Connections of the placegetters were also pleased.

Chuwa Wizard’s rider, Keita Tosaki, could tell he was going to fire.

“While he was waiting for the race he was relaxed, he jumped out very well and could run his race,” Tosaki said. “I knew the winner was traveling nicely on the final turns, but my horse was also moving well, and when the pace picked up he showed his turn of foot. When he breezed over the week, he felt really nice. He ran his race but I want to come back to make revenge.”

Magny Cours was handing trainer Andre Fabre his best World Cup result since Loup Sauvage’s third to Silver Charm and Swain in 1998.

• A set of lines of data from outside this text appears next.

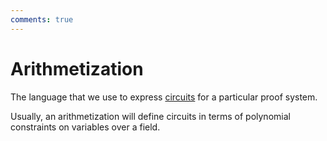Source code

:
 ```yaml
---
comments: true
---
```


# Arithmetization

The language that we use to express [circuits](circuit.md) for a particular proof system.

Usually, an arithmetization will define circuits in terms of polynomial constraints on variables over a field.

“I was delighted,” Fabre said. “He was given the perfect ride by William (Buick). He traveled well, didn’t mind too much kickback and well, I couldn’t be happier with him.”

“He (Magny Cours) ran fantastic,” Buick said. “Mr. Fabre was quite confident of a big run. He handled the kickback very well. He traveled beautifully. Look, the winner was strong, but Magny Cours finished the race really strong and ran a huge race in third.”

Bin Ghadayer observed how quickly Hypothetical has climbed the class ladder.

“The horse arrived in October with a 92 rating and he finished placed fourth in the World Cup, so it was great,” his trainer said. “He’s improving, so in general, I’m very happy from the beginning until now.”

Joel Rosario, who rode Jesus’ Team in sixth, expected him to find more than he did.

“The speed was fine, I got in a good spot. On the backside, I was trying to keep my spot a little bit and he just started grinding,” Rosario said. “He didn’t have that kick. He was fine but I thought he would have had a little more in the end. He tried hard. We’ll go again next time.”

Mystic Guide boosted his bankroll to $7,513,200 from an 8-4-2-2 record. Brought along carefully after his Fair Grounds maiden conquest last March, he made his stakes debut in the rescheduled Peter Pan (G3) at Saratoga, lagged too far back, and rolled too late in third. Mystic Guide was handier in first-time blinkers when scoring his first stakes win in the Jim Dandy (G2). Up in class and trip for the Jockey Club Gold Cup (G1), he was a solid second to Happy Saver, the sophomore duo pulling clear of Tacitus.

In his reappearance in the Razorback at Oaklawn Park, Mystic Guide announced himself ready for the international stage when splashing home by six lengths. The lightly raced four-year-old should have plenty more to offer back stateside – and maybe even a Dubai title defense next year.

Saez and Stidham recognized the historic occasion.

“Today he proved he is a champion,” Saez said, “and I know he is going to get better and better. What a nice horse, he has all the ability. It’s an honor for me. This was my dream as a little kid, and I can’t believe I’m here now. It’s a dream come true.”

“I’m so proud to be here on the 25th anniversary of the Dubai World Cup for Sheikh Mohammed,” Stidham said, “and the sky’s the limit for this horse. We’d love to come back next year. I’ll know the lay of the land better then!”